Por otra parte, el interés del individuo que vive en un régimen de competencia está mejor servido por un comercio astuto y una administración carente de escrúpulos. Las características arriba mencionadas como útiles para los intereses de la comunidad son perjudiciales para el individuo, no favorables. La presencia de  estas aptitudes en su constitución canaliza sus energías hacia fines distintos de la ventaja pecuniaria; y cuando se trata de satisfacer su deseo de ganancia, dichas aptitudes le llevan asimismo a buscarla por los canales indirectos e ineficaces del trabajo, más que por el procedimiento de embarcarse en una abierta e implacable carrera de prácticas de lince. De manera bastante consistente, las aptitudes para el trabajo constituyen un obstáculo para el individuo. En un régimen de emulación, los miembros de una comunidad industrial moderna son rivales y cada uno de ellos consigue mejor su ventaja individual e inmediata si, gracias a una carencia excepcional de escrúpulos, puede superar y dañar tranquilamente a sus semejantes cuando la ocasión se presenta.

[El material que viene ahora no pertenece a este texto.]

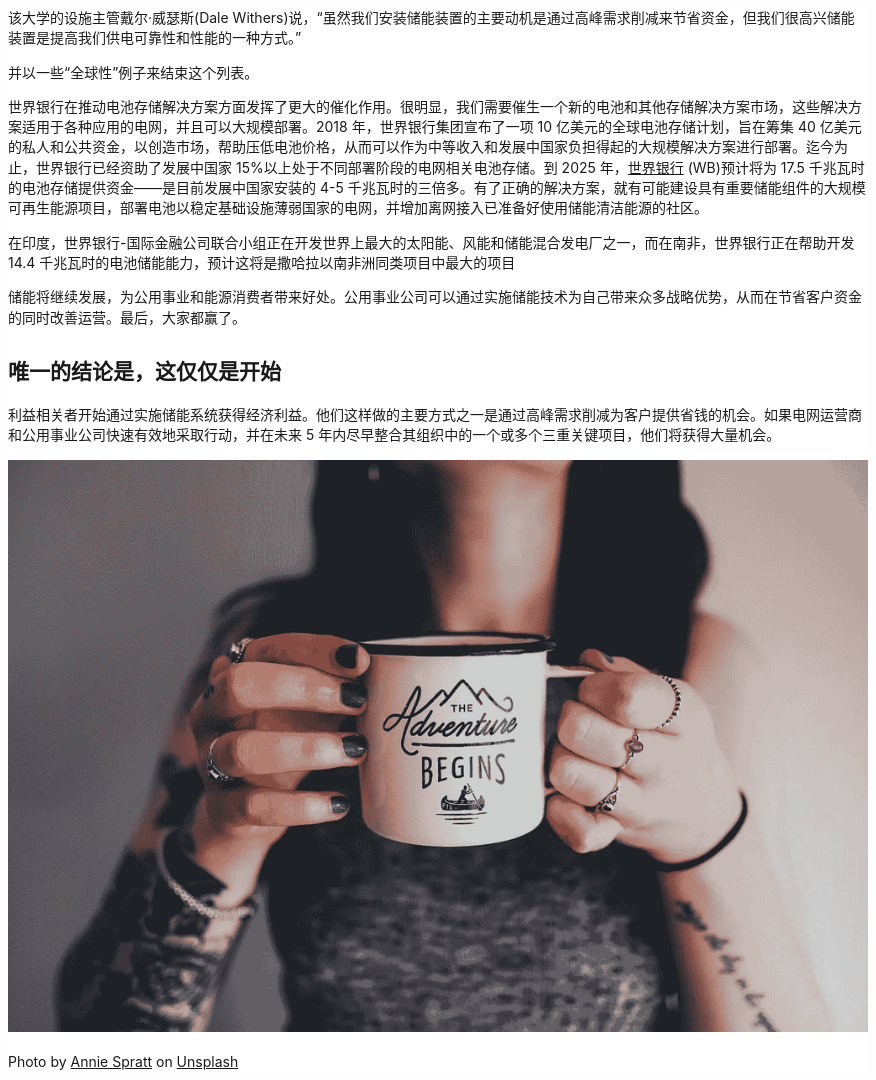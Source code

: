 该大学的设施主管戴尔·威瑟斯(Dale Withers)说，“虽然我们安装储能装置的主要动机是通过高峰需求削减来节省资金，但我们很高兴储能装置是提高我们供电可靠性和性能的一种方式。”

并以一些“全球性”例子来结束这个列表。

世界银行在推动电池存储解决方案方面发挥了更大的催化作用。很明显，我们需要催生一个新的电池和其他存储解决方案市场，这些解决方案适用于各种应用的电网，并且可以大规模部署。2018 年，世界银行集团宣布了一项 10 亿美元的全球电池存储计划，旨在筹集 40 亿美元的私人和公共资金，以创造市场，帮助压低电池价格，从而可以作为中等收入和发展中国家负担得起的大规模解决方案进行部署。迄今为止，世界银行已经资助了发展中国家 15%以上处于不同部署阶段的电网相关电池存储。到 2025 年，[世界银行](https://www.worldbank.org/) (WB)预计将为 17.5 千兆瓦时的电池存储提供资金——是目前发展中国家安装的 4-5 千兆瓦时的三倍多。有了正确的解决方案，就有可能建设具有重要储能组件的大规模可再生能源项目，部署电池以稳定基础设施薄弱国家的电网，并增加离网接入已准备好使用储能清洁能源的社区。

在印度，世界银行-国际金融公司联合小组正在开发世界上最大的太阳能、风能和储能混合发电厂之一，而在南非，世界银行正在帮助开发 14.4 千兆瓦时的电池储能能力，预计这将是撒哈拉以南非洲同类项目中最大的项目

储能将继续发展，为公用事业和能源消费者带来好处。公用事业公司可以通过实施储能技术为自己带来众多战略优势，从而在节省客户资金的同时改善运营。最后，大家都赢了。

## 唯一的结论是，这仅仅是开始

利益相关者开始通过实施储能系统获得经济利益。他们这样做的主要方式之一是通过高峰需求削减为客户提供省钱的机会。如果电网运营商和公用事业公司快速有效地采取行动，并在未来 5 年内尽早整合其组织中的一个或多个三重关键项目，他们将获得大量机会。

![](img/91f83e344f4d326124497d7116ad8170.png)

Photo by [Annie Spratt](https://unsplash.com/@anniespratt?utm_source=unsplash&utm_medium=referral&utm_content=creditCopyText) on [Unsplash](https://unsplash.com/s/photos/beginning?utm_source=unsplash&utm_medium=referral&utm_content=creditCopyText)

Ya se ha señalado que las instituciones económicas modernas caen bajo dos categorías grosso modo distintas—la pecuniaria y la industrial—. Lo mismo puede decirse de las ocupaciones. Bajo el primer epígrafe se agrupan las ocupaciones que tienen que ver con la propiedad o la adquisición; bajo el segundo, las que tienen que ver con el trabajo o la producción. Lo mismo que encontrábamos al hablar del desarrollo de las instituciones, lo encontramos respecto a las ocupaciones. Los intereses económicos de la clase ociosa se hallan en las ocupaciones pecuniarias; los de las clases trabajadoras en ambas clases de empleos, pero principalmente en los industriales. Se accede a la clase ociosa a través de los empleos pecuniarios.

Estas dos clases de ocupaciones difieren materialmente en lo relativo a las aptitudes requeridas para cada una de ellas; y la preparación que imparten sigue, de modo semejante, dos líneas divergentes. La disciplina de las ocupaciones pecuniarias actúa  con el fin de conservar y cultivar ciertas aptitudes depredadoras y el ánimo depredador. Lo hace así tanto al educar a aquellos individuos y clases que están empleados en estas ocupaciones, como al reprimir y eliminar selectivamente a aquellos individuos y linajes que son ineptos a ese respecto. En la medida en que los hábitos de pensamiento de los hombres son formados por el proceso competitivo de adquisición y posesión, en la medida en que sus funciones económicas están comprendidas dentro del ámbito de la propiedad de riqueza concebida en términos de valor de cambio y de su administración y financiación mediante una permutación de valores, en esa misma medida su experiencia en la vida económica favorecerá la supervivencia y acentuación del temperamento depredador y de los hábitos de pensamiento depredadores. Bajo el moderno, pacífico sistema, son, naturalmente, pacíficos hábitos de pensamiento y las aptitudes depredadoras pacíficas los que pueden ser principalmente favorecidos por una vida de adquisición. Es decir, las tareas pecuniarias permiten perfeccionarse en la línea general de prácticas comprendida bajo la denominación de fraude, y no en las que corresponden al método más arcaico de captura por la fuerza.